→ **Exercise directions**: Copy out, exactly as written, only the line containing "- [Build and deploy Angular app to Azure" and the lines after it through the end of the records.

Collected data:
========================================

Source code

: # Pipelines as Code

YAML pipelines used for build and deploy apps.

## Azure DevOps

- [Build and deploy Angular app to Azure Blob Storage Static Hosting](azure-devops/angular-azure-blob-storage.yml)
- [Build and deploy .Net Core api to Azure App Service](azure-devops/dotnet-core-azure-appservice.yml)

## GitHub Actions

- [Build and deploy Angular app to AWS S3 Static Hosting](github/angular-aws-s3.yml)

========================================

→ **Answer to this exercise**:
- [Build and deploy Angular app to Azure Blob Storage Static Hosting](azure-devops/angular-azure-blob-storage.yml)
- [Build and deploy .Net Core api to Azure App Service](azure-devops/dotnet-core-azure-appservice.yml)

## GitHub Actions

- [Build and deploy Angular app to AWS S3 Static Hosting](github/angular-aws-s3.yml)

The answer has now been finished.